With week one of the college football season kicking off last weekend, fans across the country began dreaming once again about the gridiron glories of violence and victory. And for the parts of American culture shaped by white evangelicals, these simmering passions carry culture war implications and opportunities for justice that mostly go unrecognized.
In an interview with Baptist News Global in 2021, Kristin Du Mez said: “Sports, especially football, serves as a metaphor for war.” She added that for white evangelicals, football is “definitely the most masculine sport for their purposes.”
At the time, Du Mez was discussing the white evangelical fascination with quarterback and missionary Tim Tebow, noting how “he was essentially proselytizing a white savior narrative in terms of his volunteer work.” But as she listened to Tebow speak, something was lacking.
“What was missing was any sense of privilege or of structural injustice,” she observed.

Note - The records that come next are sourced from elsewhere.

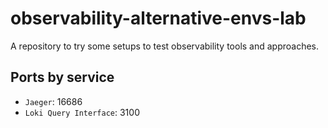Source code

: # observability-alternative-envs-lab #

A repository to try some setups to test
observability tools and approaches.

## Ports by service ##

- `Jaeger`: 16686
- `Loki Query Interface`: 3100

But in a complete reversal of this obsession with victory through violent masculinity that is unaware of its privilege or of structural injustice, it’s especially notable that the two largest stories in sports this past week were of a 1-11 football program from last year that was taken over by a Black head coach coming out of a Historically Black College or University and of a women’s volleyball team.
The largest attendance ever for women’s sports
The sound of “Sirius” by the Alan Parsons Project began playing for a capacity crowd at the Nebraska Cornhusker’s Memorial Stadium. As 92,003 fans cheered, the videoboard revealed their team walking through the tunnel. But rather than it being their five-time national championship football team, it was their women’s volleyball team.
The sellout crowd broke the record for the highest-attended women’s sporting event ever.
“Having this to kind of look up to is something little girls will keep in the back of their mind when pursuing the sport of volleyball.”
“It’s so huge for little girls to get to see a woman’s sport and volleyball being played on this big of a stage and having so many people invest in it,” Nebraska junior Lexi Rodriguez said after the match. “Because when you’re little you have big goals and big dreams. And having this to kind of look up to is something little girls will keep in the back of their mind when pursuing the sport of volleyball.”
The Nebraska’s women’s volleyball program began in 1974, just two years after Congress passed Title IX in an attempt to bring parity to men’s and women’s sports. When the law first passed, the National Collegiate Athletic Association claimed it would destroy college football.